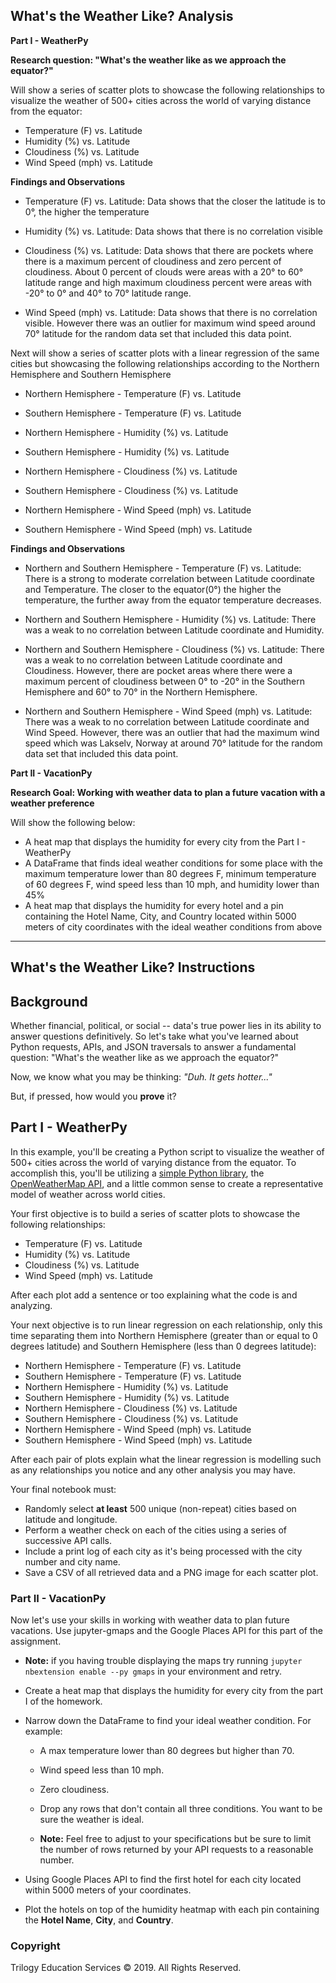 ## What's the Weather Like? Analysis

**Part I - WeatherPy**

**Research question: "What's the weather like as we approach the equator?"**

Will show a series of scatter plots to showcase the following relationships to visualize the weather of 500+ cities across the world of varying distance from the equator:

- Temperature (F) vs. Latitude
- Humidity (%) vs. Latitude
- Cloudiness (%) vs. Latitude
- Wind Speed (mph) vs. Latitude

**Findings and Observations**
- Temperature (F) vs. Latitude: Data shows that the closer the latitude is to 0°, the higher the temperature

- Humidity (%) vs. Latitude: Data shows that there is no correlation visible

- Cloudiness (%) vs. Latitude: Data shows that there are pockets where there is a maximum percent of cloudiness and zero percent of cloudiness. About 0 percent of clouds were areas with a 20° to 60° latitude range and high maximum cloudiness percent were areas with -20° to 0° and 40° to 70° latitude range.

- Wind Speed (mph) vs. Latitude: Data shows that there is no correlation visible. However there was an outlier for maximum wind speed around 70° latitude for the random data set that included this data point.


Next will show a series of scatter plots with a linear regression of the same cities but showcasing the following relationships according to the Northern Hemisphere and Southern Hemisphere

- Northern Hemisphere - Temperature (F) vs. Latitude
- Southern Hemisphere - Temperature (F) vs. Latitude

- Northern Hemisphere - Humidity (%) vs. Latitude
- Southern Hemisphere - Humidity (%) vs. Latitude

- Northern Hemisphere - Cloudiness (%) vs. Latitude
- Southern Hemisphere - Cloudiness (%) vs. Latitude

- Northern Hemisphere - Wind Speed (mph) vs. Latitude
- Southern Hemisphere - Wind Speed (mph) vs. Latitude

**Findings and Observations**

- Northern and Southern Hemisphere - Temperature (F) vs. Latitude:  There is a strong to moderate correlation between Latitude coordinate and Temperature. The closer to the equator(0°) the higher the temperature, the further away from the equator temperature decreases.

- Northern and Southern Hemisphere - Humidity (%) vs. Latitude: There was a weak to no correlation between Latitude coordinate and Humidity.

- Northern and Southern Hemisphere - Cloudiness (%) vs. Latitude: There was a weak to no correlation between Latitude coordinate and Cloudiness. However, there are pocket areas where there were a maximum percent of cloudiness between 0° to -20° in the Southern Hemisphere and 60° to 70° in the Northern Hemisphere.

- Northern and Southern Hemisphere - Wind Speed (mph) vs. Latitude: There was a weak to no correlation between Latitude coordinate and Wind Speed. However, there was an outlier that had the maximum wind speed which was Lakselv, Norway at around 70° latitude for the random data set that included this data point.

**Part II - VacationPy**

**Research Goal: Working with weather data to plan a future vacation with a weather preference**

Will show the following below:
- A heat map that displays the humidity for every city from the Part I - WeatherPy
- A DataFrame that finds ideal weather conditions for some place with the maximum temperature lower than 80 degrees F, minimum temperature of 60 degrees F, wind speed less than 10 mph, and humidity lower than 45%
- A heat map that displays the humidity for every hotel and a pin containing the Hotel Name, City, and Country located within 5000 meters of city coordinates with the ideal weather conditions from above

---
## What's the Weather Like? Instructions

## Background

Whether financial, political, or social -- data's true power lies in its ability to answer questions definitively. So let's take what you've learned about Python requests, APIs, and JSON traversals to answer a fundamental question: "What's the weather like as we approach the equator?"

Now, we know what you may be thinking: _"Duh. It gets hotter..."_

But, if pressed, how would you **prove** it?


## Part I - WeatherPy

In this example, you'll be creating a Python script to visualize the weather of 500+ cities across the world of varying distance from the equator. To accomplish this, you'll be utilizing a [simple Python library](https://pypi.python.org/pypi/citipy), the [OpenWeatherMap API](https://openweathermap.org/api), and a little common sense to create a representative model of weather across world cities.

Your first objective is to build a series of scatter plots to showcase the following relationships:

* Temperature (F) vs. Latitude
* Humidity (%) vs. Latitude
* Cloudiness (%) vs. Latitude
* Wind Speed (mph) vs. Latitude

After each plot add a sentence or too explaining what the code is and analyzing.

Your next objective is to run linear regression on each relationship, only this time separating them into Northern Hemisphere (greater than or equal to 0 degrees latitude) and Southern Hemisphere (less than 0 degrees latitude):

* Northern Hemisphere - Temperature (F) vs. Latitude
* Southern Hemisphere - Temperature (F) vs. Latitude
* Northern Hemisphere - Humidity (%) vs. Latitude
* Southern Hemisphere - Humidity (%) vs. Latitude
* Northern Hemisphere - Cloudiness (%) vs. Latitude
* Southern Hemisphere - Cloudiness (%) vs. Latitude
* Northern Hemisphere - Wind Speed (mph) vs. Latitude
* Southern Hemisphere - Wind Speed (mph) vs. Latitude

After each pair of plots explain what the linear regression is modelling such as any relationships you notice and any other analysis you may have.

Your final notebook must:

* Randomly select **at least** 500 unique (non-repeat) cities based on latitude and longitude.
* Perform a weather check on each of the cities using a series of successive API calls.
* Include a print log of each city as it's being processed with the city number and city name.
* Save a CSV of all retrieved data and a PNG image for each scatter plot.

### Part II - VacationPy

Now let's use your skills in working with weather data to plan future vacations. Use jupyter-gmaps and the Google Places API for this part of the assignment.

* **Note:** if you having trouble displaying the maps try running `jupyter nbextension enable --py gmaps` in your environment and retry.

* Create a heat map that displays the humidity for every city from the part I of the homework.


* Narrow down the DataFrame to find your ideal weather condition. For example:

  * A max temperature lower than 80 degrees but higher than 70.

  * Wind speed less than 10 mph.

  * Zero cloudiness.

  * Drop any rows that don't contain all three conditions. You want to be sure the weather is ideal.

  * **Note:** Feel free to adjust to your specifications but be sure to limit the number of rows returned by your API requests to a reasonable number.

* Using Google Places API to find the first hotel for each city located within 5000 meters of your coordinates.

* Plot the hotels on top of the humidity heatmap with each pin containing the **Hotel Name**, **City**, and **Country**.



### Copyright

Trilogy Education Services © 2019. All Rights Reserved.


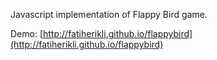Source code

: Javascript implementation of Flappy Bird game.

Demo: [http://fatiherikli.github.io/flappybird](http://fatiherikli.github.io/flappybird)
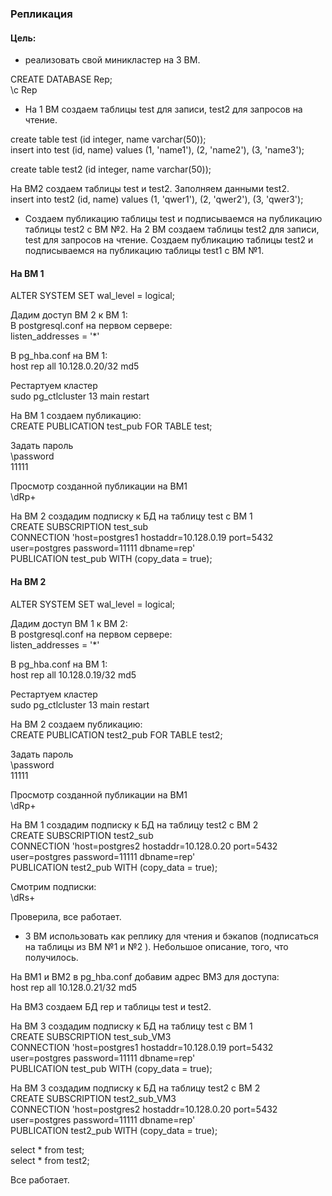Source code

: ### Репликация

#### Цель:
- реализовать свой миникластер на 3 ВМ.

CREATE DATABASE Rep;  
\c Rep


- На 1 ВМ создаем таблицы test для записи, test2 для запросов на чтение.  

create table test (id integer, name varchar(50));  
insert into test (id, name) values (1, 'name1'), (2, 'name2'), (3, 'name3');

create table test2 (id integer, name varchar(50));

На ВМ2 создаем таблицы test и test2. Заполняем данными test2.  
insert into test2 (id, name) values (1, 'qwer1'), (2, 'qwer2'), (3, 'qwer3');

- Создаем публикацию таблицы test и подписываемся на публикацию таблицы test2 с ВМ №2. На 2 ВМ создаем таблицы test2 для записи, test для запросов на чтение. Создаем публикацию таблицы test2 и подписываемся на публикацию таблицы test1 с ВМ №1.

#### На ВМ 1  
ALTER SYSTEM SET wal_level = logical;

Дадим доступ ВМ 2 к ВМ 1:  
В postgresql.conf на первом сервере:  
listen_addresses = '*'  

В pg_hba.conf на ВМ 1:  
host    rep             all             10.128.0.20/32          md5

Рестартуем кластер  
sudo pg_ctlcluster 13 main restart

На ВМ 1 создаем публикацию:  
CREATE PUBLICATION test_pub FOR TABLE test;

Задать пароль  
\password  
11111

Просмотр созданной публикации на ВМ1  
\dRp+

На ВМ 2 создадим подписку к БД на таблицу test с ВМ 1  
CREATE SUBSCRIPTION test_sub  
CONNECTION 'host=postgres1 hostaddr=10.128.0.19 port=5432 user=postgres password=11111 dbname=rep'  
PUBLICATION test_pub WITH (copy_data = true);

#### На ВМ 2  
ALTER SYSTEM SET wal_level = logical;

Дадим доступ ВМ 1 к ВМ 2:  
В postgresql.conf на первом сервере:  
listen_addresses = '*'  

В pg_hba.conf на ВМ 1:  
host    rep             all             10.128.0.19/32          md5

Рестартуем кластер  
sudo pg_ctlcluster 13 main restart

На ВМ 2 создаем публикацию:  
CREATE PUBLICATION test2_pub FOR TABLE test2;

Задать пароль  
\password  
11111

Просмотр созданной публикации на ВМ1  
\dRp+

На ВМ 1 создадим подписку к БД на таблицу test2 с ВМ 2  
CREATE SUBSCRIPTION test2_sub  
CONNECTION 'host=postgres2 hostaddr=10.128.0.20 port=5432 user=postgres password=11111 dbname=rep'  
PUBLICATION test2_pub WITH (copy_data = true);

Смотрим подписки:  
\dRs+

Проверила, все работает.

- 3 ВМ использовать как реплику для чтения и бэкапов (подписаться на таблицы из ВМ №1 и №2 ). Небольшое описание, того, что получилось.
 
 На ВМ1 и ВМ2 в pg_hba.conf добавим адрес ВМ3 для доступа:  
 host    rep             all             10.128.0.21/32          md5
 
 На ВМ3 создаем БД rep и таблицы test и test2.  

На ВМ 3 создадим подписку к БД на таблицу test с ВМ 1  
CREATE SUBSCRIPTION test_sub_VM3  
CONNECTION 'host=postgres1 hostaddr=10.128.0.19 port=5432 user=postgres password=11111 dbname=rep'  
PUBLICATION test_pub WITH (copy_data = true);  

На ВМ 3 создадим подписку к БД на таблицу test2 с ВМ 2  
CREATE SUBSCRIPTION test2_sub_VM3  
CONNECTION 'host=postgres2 hostaddr=10.128.0.20 port=5432 user=postgres password=11111 dbname=rep'  
PUBLICATION test2_pub WITH (copy_data = true);  

select * from test;  
select * from test2;  
 
 Все работает.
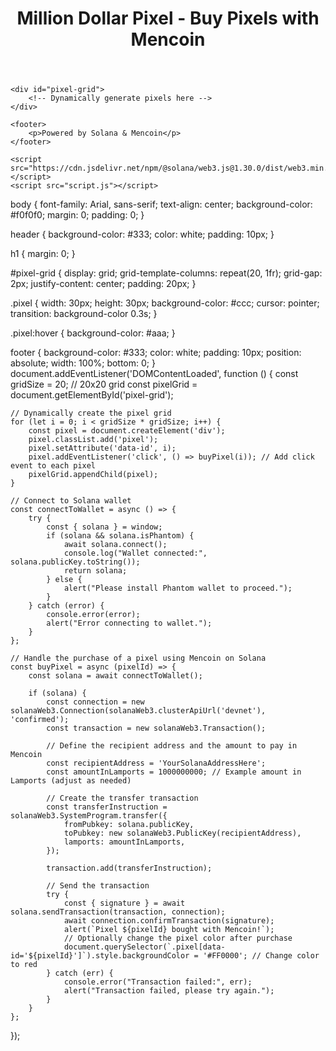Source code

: <!DOCTYPE html>
<html lang="en">
<head>
    <meta charset="UTF-8">
    <meta name="viewport" content="width=device-width, initial-scale=1.0">
    <title>Million Dollar Pixel - Buy with Mencoin</title>
    <link rel="stylesheet" href="style.css">
</head>
<body>
    <header>
        <h1>Million Dollar Pixel - Buy Pixels with Mencoin</h1>
    </header>

    <div id="pixel-grid">
        <!-- Dynamically generate pixels here -->
    </div>

    <footer>
        <p>Powered by Solana & Mencoin</p>
    </footer>

    <script src="https://cdn.jsdelivr.net/npm/@solana/web3.js@1.30.0/dist/web3.min.js"></script>
    <script src="script.js"></script>
</body>
</html>
body {
    font-family: Arial, sans-serif;
    text-align: center;
    background-color: #f0f0f0;
    margin: 0;
    padding: 0;
}

header {
    background-color: #333;
    color: white;
    padding: 10px;
}

h1 {
    margin: 0;
}

#pixel-grid {
    display: grid;
    grid-template-columns: repeat(20, 1fr);
    grid-gap: 2px;
    justify-content: center;
    padding: 20px;
}

.pixel {
    width: 30px;
    height: 30px;
    background-color: #ccc;
    cursor: pointer;
    transition: background-color 0.3s;
}

.pixel:hover {
    background-color: #aaa;
}

footer {
    background-color: #333;
    color: white;
    padding: 10px;
    position: absolute;
    width: 100%;
    bottom: 0;
}
document.addEventListener('DOMContentLoaded', function () {
    const gridSize = 20; // 20x20 grid
    const pixelGrid = document.getElementById('pixel-grid');

    // Dynamically create the pixel grid
    for (let i = 0; i < gridSize * gridSize; i++) {
        const pixel = document.createElement('div');
        pixel.classList.add('pixel');
        pixel.setAttribute('data-id', i);
        pixel.addEventListener('click', () => buyPixel(i)); // Add click event to each pixel
        pixelGrid.appendChild(pixel);
    }

    // Connect to Solana wallet
    const connectToWallet = async () => {
        try {
            const { solana } = window;
            if (solana && solana.isPhantom) {
                await solana.connect();
                console.log("Wallet connected:", solana.publicKey.toString());
                return solana;
            } else {
                alert("Please install Phantom wallet to proceed.");
            }
        } catch (error) {
            console.error(error);
            alert("Error connecting to wallet.");
        }
    };

    // Handle the purchase of a pixel using Mencoin on Solana
    const buyPixel = async (pixelId) => {
        const solana = await connectToWallet();

        if (solana) {
            const connection = new solanaWeb3.Connection(solanaWeb3.clusterApiUrl('devnet'), 'confirmed');
            const transaction = new solanaWeb3.Transaction();

            // Define the recipient address and the amount to pay in Mencoin
            const recipientAddress = 'YourSolanaAddressHere';
            const amountInLamports = 1000000000; // Example amount in Lamports (adjust as needed)

            // Create the transfer transaction
            const transferInstruction = solanaWeb3.SystemProgram.transfer({
                fromPubkey: solana.publicKey,
                toPubkey: new solanaWeb3.PublicKey(recipientAddress),
                lamports: amountInLamports,
            });

            transaction.add(transferInstruction);

            // Send the transaction
            try {
                const { signature } = await solana.sendTransaction(transaction, connection);
                await connection.confirmTransaction(signature);
                alert(`Pixel ${pixelId} bought with Mencoin!`);
                // Optionally change the pixel color after purchase
                document.querySelector(`.pixel[data-id='${pixelId}']`).style.backgroundColor = '#FF0000'; // Change color to red
            } catch (err) {
                console.error("Transaction failed:", err);
                alert("Transaction failed, please try again.");
            }
        }
    };
});
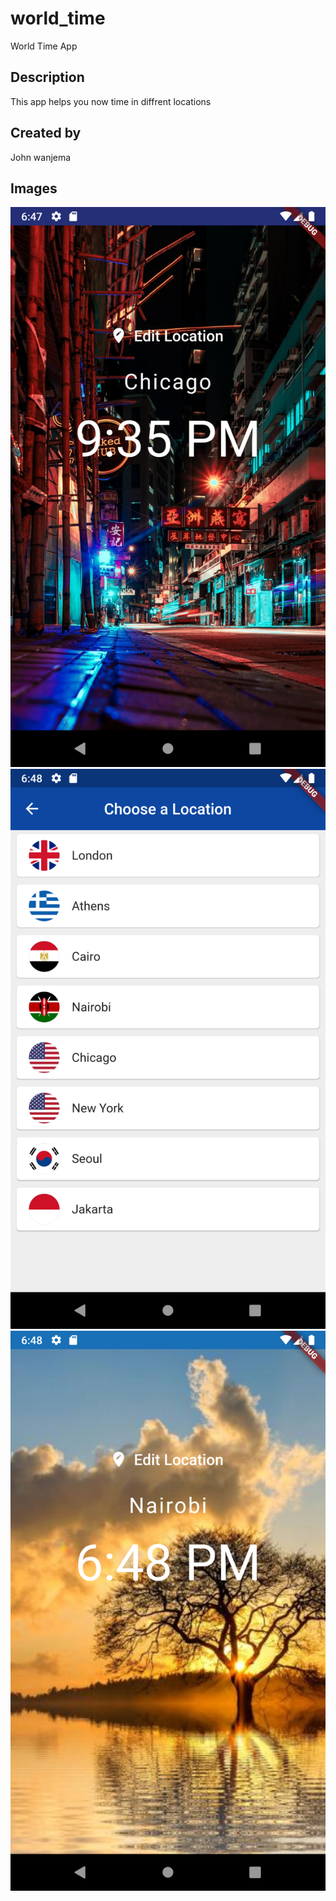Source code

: # world_time

World Time App

## Description

This app helps you now time in diffrent locations

## Created by
John wanjema
## Images

![Edit loaction](/assests/Screenshot_1583077657.png )
![choose location](/assests/Screenshot_1583077700.png )
![View loaction](/assests/Screenshot_1583077727.png )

■ ■ ■ ■

The exact lines of the material above starting at the one that contains "- 3 ВМ использовать" and ending at the one that contains "На ВМ 3 создадим подписку к БД на таблицу test2" are what to retype; leave out everything else.

- 3 ВМ использовать как реплику для чтения и бэкапов (подписаться на таблицы из ВМ №1 и №2 ). Небольшое описание, того, что получилось.
 
 На ВМ1 и ВМ2 в pg_hba.conf добавим адрес ВМ3 для доступа:  
 host    rep             all             10.128.0.21/32          md5
 
 На ВМ3 создаем БД rep и таблицы test и test2.  

На ВМ 3 создадим подписку к БД на таблицу test с ВМ 1  
CREATE SUBSCRIPTION test_sub_VM3  
CONNECTION 'host=postgres1 hostaddr=10.128.0.19 port=5432 user=postgres password=11111 dbname=rep'  
PUBLICATION test_pub WITH (copy_data = true);  

На ВМ 3 создадим подписку к БД на таблицу test2 с ВМ 2  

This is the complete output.